María Santísima: Hoy traigo un mensaje nuevo de paz, esperanza y amor. Mis ojos se entristecen de ver el sufrimiento del mundo. Son muchos los corazones que están abatidos, pues la derrota del sufrimiento es el triunfo de Satanás. El mundo no se puede olvidar de que tiene un Padre bueno que está velando por todos ellos y si son tiempos difíciles, en muchas ocasiones, se encuentra la tierra sin cosechas, así también se encuentra la vida del hombre, sin cosecha y sin esperanza para Dios. Los tiempos venideros han de ser buenos y siempre así lo son, y la fertilidad del mundo es encontrar la luz más cercana.

No penséis que no escucho vuestras suplicas y a Dios le complace, pero anteponed siempre la voluntad de Dios a la vuestra, pues todo tiene un significado. No endurezcáis vuestros corazones con el sufrimiento, más bien aprended y enseñad y no dudéis de la presencia de Dios que está siempre con vosotros.

Para Dios, cada uno de vosotros sois un latido de su corazón y no puede vivir sin uno solo de ellos.

Esteban: ¿Vais a venir todos los domingos de Cuaresma?

María Santísima: Sí, pues así a Dios le place.

Llegan tiempos nuevos de alegría para la Casa del Señor. Cesen los lutos y los llantos, que llega el tiempo de la Resurrección, y que Dios magnifique la Obra de Dios en Baza. No comprendéis que la dicha más grande la tenéis vosotros, pero sois como niños con muchos regalos y no le sabéis dar importancia porque lo nuevo llama y lo viejo aburre.

Escuchad siempre vuestro corazón, que Dios escribe con su pluma los versos mas hermosos y las contestaciones a las preguntas más delicadas.

Esteban: Tengo algunas preguntas, una es que creo que tengo algunas promesas que no me acuerdo y otras que no puedo hacer.

María Santísima: Con el amor se compensa, y por tu amor, a ti todo se te perdona.

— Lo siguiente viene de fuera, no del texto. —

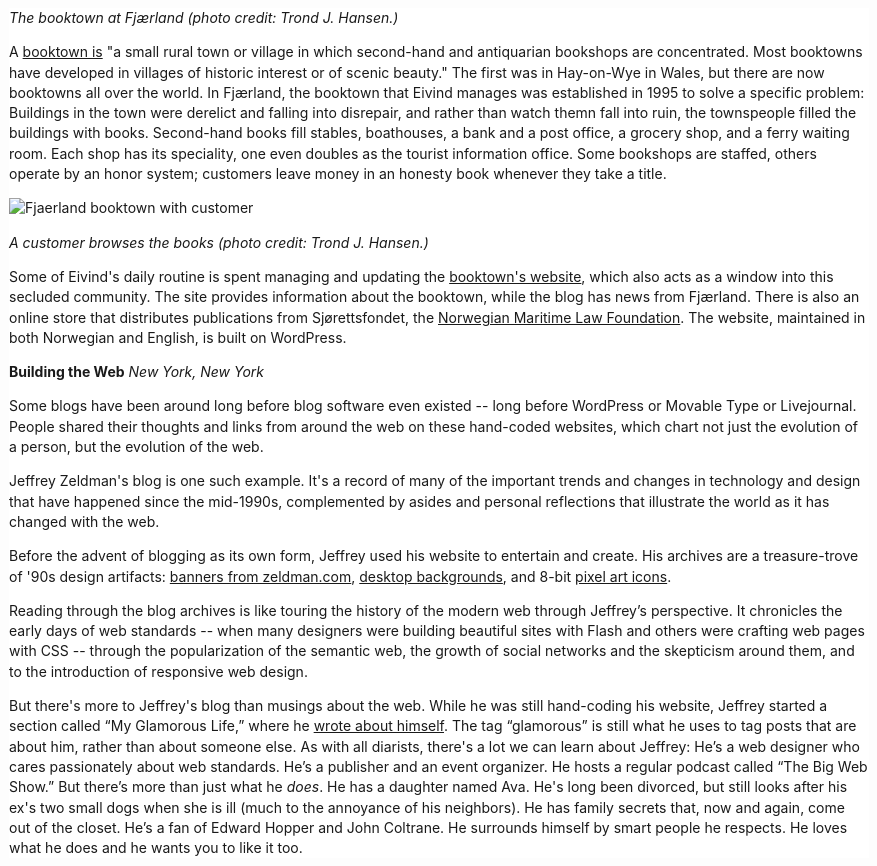 *The booktown at Fjærland (photo credit: Trond J. Hansen.)*

A [booktown is](http://booktown.net/) "a small rural town or village in which second-hand and antiquarian bookshops are concentrated. Most booktowns have developed in villages of historic interest or of scenic beauty." The first was in Hay-on-Wye in Wales, but there are now booktowns all over the world. In Fjærland, the booktown that Eivind manages was established in 1995 to solve a specific problem: Buildings in the town were derelict and falling into disrepair, and rather than watch themn fall into ruin, the townspeople filled the buildings with books. Second-hand books fill stables, boathouses, a bank and a post office, a grocery shop, and a ferry waiting room. Each shop has its speciality, one even doubles as the tourist information office. Some bookshops are staffed, others operate by an honor system; customers leave money in an honesty book whenever they take a title.

<img src="../Resources/images/introduction/booktown2.JPG" alt="Fjaerland booktown with customer" width="600px" />

*A customer browses the books (photo credit: Trond J. Hansen.)*

Some of Eivind's daily routine is spent managing and updating the [booktown's website](http://bokbyen.no/), which also acts as a window into this secluded community. The site provides information about the booktown, while the blog has news from Fjærland. There is also an online store that distributes publications from Sjørettsfondet, the [Norwegian Maritime Law Foundation](http://www.sjorettsfondet.no/English.htm). The website, maintained in both Norwegian and English, is built on WordPress.

**Building the Web**
_New York, New York_ 

Some blogs have been around long before blog software even existed -- long before WordPress or Movable Type or Livejournal. People shared their thoughts and links from around the web on these hand-coded websites, which chart not just the evolution of a person, but the evolution of the web.

Jeffrey Zeldman's blog is one such example. It's a record of many of the important trends and changes in technology and design that have happened since the mid-1990s, complemented by asides and personal reflections that illustrate the world as it has changed with the web.

Before the advent of blogging as its own form, Jeffrey used his website to entertain and create. His archives are a treasure-trove of '90s design artifacts: [banners from zeldman.com](http://www.zeldman.com/zlink.html), [desktop backgrounds](http://www.zeldman.com/desktops/), and 8-bit [pixel art icons](http://www.zeldman.com/icon1.html). 

Reading through the blog archives is like touring the history of the modern web through Jeffrey’s perspective. It chronicles the early days of web standards -- when many designers were building beautiful sites with Flash and others were crafting web pages with CSS -- through the popularization of the semantic web, the growth of social networks and the skepticism around them, and to the introduction of responsive web design.

But there's more to Jeffrey's blog than musings about the web. While he was still hand-coding his website, Jeffrey started a section called “My Glamorous Life,” where he [wrote about himself](http://www.zeldman.com/glamorous/glamorous.html). The tag “glamorous” is still what he uses to tag posts that are about him, rather than about someone else. As with all diarists, there's a lot we can learn about Jeffrey: He’s a web designer who cares passionately about web standards. He’s a publisher and an event organizer. He hosts a regular podcast called “The Big Web Show.” But there’s more than just what he _does_. He has a daughter named Ava. He's long been divorced, but still looks after his ex's two small dogs when she is ill (much to the annoyance of his neighbors). He has family secrets that, now and again, come out of the closet. He’s a fan of Edward Hopper and John Coltrane. He surrounds himself by smart people he respects. He loves what he does and he wants you to like it too.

Esteban: Gracias Madre mía.

María Santísima: Pero dadle importancia a vuestra palabra, en adelante, lo que se promete que no sea en balde. Yo no necesito promesas, necesito obras.

¡Qué hermosos está todo! y ¡qué hermoso está tu corazón! El Tallador divino lo ha esculpido para que sea la Obra y la Piedra Angular de esta Casa. Es tiempo de arrancarlo todo y es momento de iniciarse. Dios abre los caminos porque ha llegado el momento.

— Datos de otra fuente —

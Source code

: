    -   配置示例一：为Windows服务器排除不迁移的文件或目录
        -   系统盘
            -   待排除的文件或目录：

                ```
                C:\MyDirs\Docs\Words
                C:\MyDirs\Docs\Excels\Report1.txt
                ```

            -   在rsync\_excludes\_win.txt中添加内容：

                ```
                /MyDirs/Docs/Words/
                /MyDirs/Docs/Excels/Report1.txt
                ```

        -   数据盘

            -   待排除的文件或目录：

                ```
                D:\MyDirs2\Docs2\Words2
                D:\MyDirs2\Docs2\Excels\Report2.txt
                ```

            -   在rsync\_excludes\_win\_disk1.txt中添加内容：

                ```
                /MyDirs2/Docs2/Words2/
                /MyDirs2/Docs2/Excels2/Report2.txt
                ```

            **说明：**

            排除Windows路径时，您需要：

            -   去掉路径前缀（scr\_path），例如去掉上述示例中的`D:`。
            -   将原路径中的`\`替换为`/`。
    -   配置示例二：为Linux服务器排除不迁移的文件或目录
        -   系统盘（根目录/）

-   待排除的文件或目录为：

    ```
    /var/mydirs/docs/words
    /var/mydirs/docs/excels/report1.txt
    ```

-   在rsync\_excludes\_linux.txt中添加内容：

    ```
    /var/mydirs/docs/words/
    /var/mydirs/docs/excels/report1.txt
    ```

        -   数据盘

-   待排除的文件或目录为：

Ya sé que tienes muchas peticiones pero las escucho todos los días. Ama y sufre que así se alcanza la perfección. Recibid la bendición de Dios Padre, Hijo y Espíritu Santo. Amén.

“En el mundo hay una luz

Que brilla más que el sol

Es el Sagrado Corazón de Jesús

Que en Baza se apareció”.

Esteban: Gracias Madre.

María Santísima: Gracias a vosotros por vuestras oraciones.

Esteban: La quiero Madre, la queremos, y perdone nuestros pecados.

María Santísima: El perdón y la Misericordia los concede siempre Dios al que mucho ama.